PROBLEM STATEMENT: Scan the entries below for the word "automaticamente". Copy out every line in which it occurs.

(Source texts of formatted documents)
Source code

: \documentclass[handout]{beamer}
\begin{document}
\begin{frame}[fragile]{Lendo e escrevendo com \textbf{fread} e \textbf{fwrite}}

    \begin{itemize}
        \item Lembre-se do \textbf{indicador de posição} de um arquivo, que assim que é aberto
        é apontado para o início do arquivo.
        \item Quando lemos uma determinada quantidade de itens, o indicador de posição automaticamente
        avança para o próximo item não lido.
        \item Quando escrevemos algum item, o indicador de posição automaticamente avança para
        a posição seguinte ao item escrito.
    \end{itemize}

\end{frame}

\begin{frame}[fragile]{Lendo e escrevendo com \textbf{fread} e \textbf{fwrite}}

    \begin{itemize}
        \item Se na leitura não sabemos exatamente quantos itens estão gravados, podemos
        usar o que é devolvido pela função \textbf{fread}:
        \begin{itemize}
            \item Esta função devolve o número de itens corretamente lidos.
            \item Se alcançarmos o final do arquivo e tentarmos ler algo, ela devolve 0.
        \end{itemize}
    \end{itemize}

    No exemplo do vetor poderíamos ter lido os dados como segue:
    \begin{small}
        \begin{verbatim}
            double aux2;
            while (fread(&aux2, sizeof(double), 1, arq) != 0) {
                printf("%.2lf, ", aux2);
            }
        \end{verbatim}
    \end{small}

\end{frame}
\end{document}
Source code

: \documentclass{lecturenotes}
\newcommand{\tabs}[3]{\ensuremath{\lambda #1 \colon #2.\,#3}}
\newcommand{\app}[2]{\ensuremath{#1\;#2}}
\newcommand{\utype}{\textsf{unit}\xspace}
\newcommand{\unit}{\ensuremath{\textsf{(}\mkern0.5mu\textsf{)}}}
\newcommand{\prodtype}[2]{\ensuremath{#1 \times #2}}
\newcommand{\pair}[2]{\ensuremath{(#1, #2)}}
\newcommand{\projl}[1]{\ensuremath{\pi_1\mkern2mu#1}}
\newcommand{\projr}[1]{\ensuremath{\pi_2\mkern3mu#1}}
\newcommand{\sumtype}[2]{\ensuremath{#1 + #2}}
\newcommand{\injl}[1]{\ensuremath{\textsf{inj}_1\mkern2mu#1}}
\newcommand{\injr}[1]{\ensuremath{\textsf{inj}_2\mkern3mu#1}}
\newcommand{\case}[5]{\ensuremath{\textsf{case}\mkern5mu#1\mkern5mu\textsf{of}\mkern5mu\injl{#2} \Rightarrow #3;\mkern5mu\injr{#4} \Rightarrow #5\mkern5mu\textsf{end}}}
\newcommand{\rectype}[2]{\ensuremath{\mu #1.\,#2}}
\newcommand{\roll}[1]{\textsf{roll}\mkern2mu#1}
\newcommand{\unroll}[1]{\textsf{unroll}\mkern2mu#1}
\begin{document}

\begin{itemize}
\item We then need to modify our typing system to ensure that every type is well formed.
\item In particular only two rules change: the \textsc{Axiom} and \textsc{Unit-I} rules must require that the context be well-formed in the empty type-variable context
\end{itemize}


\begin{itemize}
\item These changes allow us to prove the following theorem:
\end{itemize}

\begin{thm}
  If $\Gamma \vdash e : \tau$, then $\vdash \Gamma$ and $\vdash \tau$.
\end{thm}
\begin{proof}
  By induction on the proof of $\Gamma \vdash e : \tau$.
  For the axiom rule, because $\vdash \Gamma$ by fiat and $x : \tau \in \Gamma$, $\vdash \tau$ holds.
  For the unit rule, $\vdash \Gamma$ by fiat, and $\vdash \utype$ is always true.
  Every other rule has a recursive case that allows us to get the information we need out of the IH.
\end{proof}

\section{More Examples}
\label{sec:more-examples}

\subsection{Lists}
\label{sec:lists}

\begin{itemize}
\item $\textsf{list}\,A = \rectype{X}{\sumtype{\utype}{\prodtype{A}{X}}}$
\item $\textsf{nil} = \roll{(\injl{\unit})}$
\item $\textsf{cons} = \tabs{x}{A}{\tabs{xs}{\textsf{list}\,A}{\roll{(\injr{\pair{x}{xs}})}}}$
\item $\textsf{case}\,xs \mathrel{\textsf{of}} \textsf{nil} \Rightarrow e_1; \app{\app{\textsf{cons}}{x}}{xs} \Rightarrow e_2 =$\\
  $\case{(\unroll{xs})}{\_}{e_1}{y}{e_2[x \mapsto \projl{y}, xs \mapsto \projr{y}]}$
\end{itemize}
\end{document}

YOUR RESPONSE:
        \item Quando lemos uma determinada quantidade de itens, o indicador de posição automaticamente
        \item Quando escrevemos algum item, o indicador de posição automaticamente avança para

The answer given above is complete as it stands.